Collected data:
= Beginning of Section =

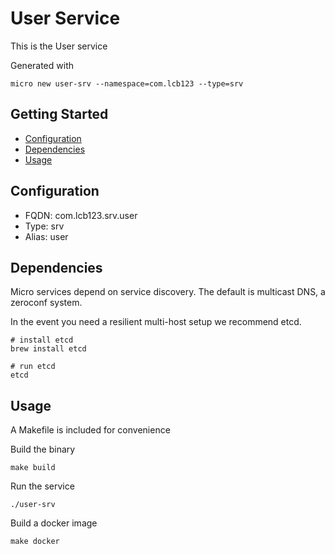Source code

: # User Service

This is the User service

Generated with

```
micro new user-srv --namespace=com.lcb123 --type=srv
```

## Getting Started

- [Configuration](#configuration)
- [Dependencies](#dependencies)
- [Usage](#usage)

## Configuration

- FQDN: com.lcb123.srv.user
- Type: srv
- Alias: user

## Dependencies

Micro services depend on service discovery. The default is multicast DNS, a zeroconf system.

In the event you need a resilient multi-host setup we recommend etcd.

```
# install etcd
brew install etcd

# run etcd
etcd
```

## Usage

A Makefile is included for convenience

Build the binary

```
make build
```

Run the service
```
./user-srv
```

Build a docker image
```
make docker
```
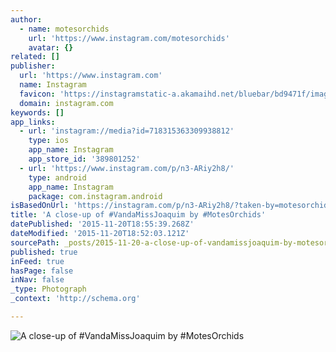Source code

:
 ```yaml
---
author:
  - name: motesorchids
    url: 'https://www.instagram.com/motesorchids'
    avatar: {}
related: []
publisher:
  url: 'https://www.instagram.com'
  name: Instagram
  favicon: 'https://instagramstatic-a.akamaihd.net/bluebar/bd9471f/images/ico/favicon.ico'
  domain: instagram.com
keywords: []
app_links:
  - url: 'instagram://media?id=718315363309938812'
    type: ios
    app_name: Instagram
    app_store_id: '389801252'
  - url: 'https://www.instagram.com/p/n3-ARiy2h8/'
    type: android
    app_name: Instagram
    package: com.instagram.android
isBasedOnUrl: 'https://instagram.com/p/n3-ARiy2h8/?taken-by=motesorchids'
title: 'A close-up of #VandaMissJoaquim by #MotesOrchids'
datePublished: '2015-11-20T18:55:39.268Z'
dateModified: '2015-11-20T18:52:03.121Z'
sourcePath: _posts/2015-11-20-a-close-up-of-vandamissjoaquim-by-motesorchids.md
published: true
inFeed: true
hasPage: false
inNav: false
_type: Photograph
_context: 'http://schema.org'

---
```

![A close-up of &num;VandaMissJoaquim by &num;MotesOrchids](https://scontent.cdninstagram.com/hphotos-xtf1/t51.2885-15/e15/10369285_315641141924898_691723023_n.jpg)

= End of Section =

Would you write out all of the data exactly as it stands, without the pictures?

*ANSWER TO THE EXERCISE:*
Source code

: # User Service

This is the User service

Generated with

```
micro new user-srv --namespace=com.lcb123 --type=srv
```

## Getting Started

- [Configuration](#configuration)
- [Dependencies](#dependencies)
- [Usage](#usage)

## Configuration

- FQDN: com.lcb123.srv.user
- Type: srv
- Alias: user

## Dependencies

Micro services depend on service discovery. The default is multicast DNS, a zeroconf system.

In the event you need a resilient multi-host setup we recommend etcd.

```
# install etcd
brew install etcd

# run etcd
etcd
```

## Usage

A Makefile is included for convenience

Build the binary

```
make build
```

Run the service
```
./user-srv
```

Build a docker image
```
make docker
```
Source code

:
 ```yaml
---
author:
  - name: motesorchids
    url: 'https://www.instagram.com/motesorchids'
    avatar: {}
related: []
publisher:
  url: 'https://www.instagram.com'
  name: Instagram
  favicon: 'https://instagramstatic-a.akamaihd.net/bluebar/bd9471f/images/ico/favicon.ico'
  domain: instagram.com
keywords: []
app_links:
  - url: 'instagram://media?id=718315363309938812'
    type: ios
    app_name: Instagram
    app_store_id: '389801252'
  - url: 'https://www.instagram.com/p/n3-ARiy2h8/'
    type: android
    app_name: Instagram
    package: com.instagram.android
isBasedOnUrl: 'https://instagram.com/p/n3-ARiy2h8/?taken-by=motesorchids'
title: 'A close-up of #VandaMissJoaquim by #MotesOrchids'
datePublished: '2015-11-20T18:55:39.268Z'
dateModified: '2015-11-20T18:52:03.121Z'
sourcePath: _posts/2015-11-20-a-close-up-of-vandamissjoaquim-by-motesorchids.md
published: true
inFeed: true
hasPage: false
inNav: false
_type: Photograph
_context: 'http://schema.org'

---
```

![A close-up of &num;VandaMissJoaquim by &num;MotesOrchids](https://scontent.cdninstagram.com/hphotos-xtf1/t51.2885-15/e15/10369285_315641141924898_691723023_n.jpg)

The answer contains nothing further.